Thursday, February 27, 2014

A busy week in equality

Arizona's attempt to facilitate discrimination against LGBT people came perilously close to passing, before being vetoed last night by Gov. Brewer.  While many of the similarly-worded "okay to discriminate" laws have not made it, there are still a number in play.

Yesterday also saw another federal judge strike down an anti-marriage amendment, this time in Texas.  As is usual, there was an immediate stay pending appeal, so no one's getting married just yet, but this is the latest in a line of federal district courts applying the logic of the Windsor case.  So now, we've had rulings in Oklahoma, Virginia, Utah, and Texas.

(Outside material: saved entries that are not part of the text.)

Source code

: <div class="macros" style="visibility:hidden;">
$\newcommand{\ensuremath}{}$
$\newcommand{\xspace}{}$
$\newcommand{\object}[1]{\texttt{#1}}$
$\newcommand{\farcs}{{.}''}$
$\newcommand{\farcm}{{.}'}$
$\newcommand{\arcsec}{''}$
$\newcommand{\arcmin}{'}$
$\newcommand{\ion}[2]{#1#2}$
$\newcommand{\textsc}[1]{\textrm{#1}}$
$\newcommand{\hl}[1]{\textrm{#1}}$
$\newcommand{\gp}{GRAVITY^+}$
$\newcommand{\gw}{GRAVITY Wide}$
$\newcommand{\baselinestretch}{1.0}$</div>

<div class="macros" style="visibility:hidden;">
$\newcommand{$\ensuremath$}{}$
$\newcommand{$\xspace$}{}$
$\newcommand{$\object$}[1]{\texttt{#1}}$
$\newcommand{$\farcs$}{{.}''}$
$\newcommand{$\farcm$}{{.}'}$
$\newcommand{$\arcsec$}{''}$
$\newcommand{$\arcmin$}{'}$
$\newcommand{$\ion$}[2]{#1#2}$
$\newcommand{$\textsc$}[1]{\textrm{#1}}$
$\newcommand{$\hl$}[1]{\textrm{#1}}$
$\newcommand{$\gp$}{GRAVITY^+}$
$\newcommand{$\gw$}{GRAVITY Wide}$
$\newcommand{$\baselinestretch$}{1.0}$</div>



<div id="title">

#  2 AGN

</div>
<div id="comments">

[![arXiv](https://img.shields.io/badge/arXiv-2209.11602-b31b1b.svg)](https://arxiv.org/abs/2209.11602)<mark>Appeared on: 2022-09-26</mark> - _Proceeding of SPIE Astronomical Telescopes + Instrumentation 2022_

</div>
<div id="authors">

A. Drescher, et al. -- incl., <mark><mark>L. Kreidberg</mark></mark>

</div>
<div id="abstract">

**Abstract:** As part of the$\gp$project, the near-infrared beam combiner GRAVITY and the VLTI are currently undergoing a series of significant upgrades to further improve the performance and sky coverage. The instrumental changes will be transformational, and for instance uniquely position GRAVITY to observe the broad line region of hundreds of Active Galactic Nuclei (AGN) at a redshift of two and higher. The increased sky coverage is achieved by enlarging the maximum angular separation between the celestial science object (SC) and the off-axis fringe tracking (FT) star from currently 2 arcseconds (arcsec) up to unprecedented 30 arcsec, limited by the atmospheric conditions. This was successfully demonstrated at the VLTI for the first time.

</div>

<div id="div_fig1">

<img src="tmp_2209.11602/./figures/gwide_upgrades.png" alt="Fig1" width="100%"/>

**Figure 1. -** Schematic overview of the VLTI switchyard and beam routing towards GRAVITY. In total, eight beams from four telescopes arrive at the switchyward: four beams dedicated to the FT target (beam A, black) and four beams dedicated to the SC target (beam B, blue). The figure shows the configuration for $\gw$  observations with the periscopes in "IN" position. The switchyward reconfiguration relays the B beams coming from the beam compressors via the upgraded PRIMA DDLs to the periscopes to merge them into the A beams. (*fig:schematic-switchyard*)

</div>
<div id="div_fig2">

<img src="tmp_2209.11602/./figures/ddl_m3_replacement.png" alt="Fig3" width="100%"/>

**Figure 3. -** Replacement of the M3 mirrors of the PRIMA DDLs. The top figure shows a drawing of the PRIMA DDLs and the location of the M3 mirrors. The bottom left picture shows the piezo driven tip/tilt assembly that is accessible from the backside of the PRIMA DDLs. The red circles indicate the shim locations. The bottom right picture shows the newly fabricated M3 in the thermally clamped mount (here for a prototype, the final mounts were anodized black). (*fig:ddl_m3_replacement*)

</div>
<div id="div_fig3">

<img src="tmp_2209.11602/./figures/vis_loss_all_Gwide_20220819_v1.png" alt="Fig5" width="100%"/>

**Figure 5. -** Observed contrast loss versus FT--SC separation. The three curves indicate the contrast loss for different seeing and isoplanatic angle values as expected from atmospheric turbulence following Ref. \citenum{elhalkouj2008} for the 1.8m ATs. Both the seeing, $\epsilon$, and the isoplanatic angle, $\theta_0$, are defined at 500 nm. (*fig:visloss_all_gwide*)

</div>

The delicious thing about these cases is that Justice Antonin Scalia so often has provided the words.

From the HuffPo:
[Judge Garcia] chose to quote from Scalia's dissent in the landmark 2003 case Lawrence v. Texas, which struck down the state's anti-sodomy law....
In explaining why tradition alone can't form a rational basis for a law, Garcia pointed to Scalia's argument in the 2003 dissent that the phrase "the traditional institution of marriage" is "just a kinder way of describing the State’s moral disapproval of same-sex couples." 
And in explaining why the biological ability of many opposite-sex couples to procreate doesn't justify denying equal rights to same-sex couples, Garcia cited Scalia, too. 
"[W]hat justification could there possibly be for denying the benefits of marriage to homosexual couples exercising 'the liberty protected by the Constitution'? Surely not the encouragement of procreation, since the sterile and the elderly are allowed to marry," Scalia wrote at the time. 
Other judges have pointed at Scalia's words in his dissent to Windsor.
 Scalia wrote in that dissent that he believed the majority's logic would inevitably lead to other judges striking down same-sex marriage bans.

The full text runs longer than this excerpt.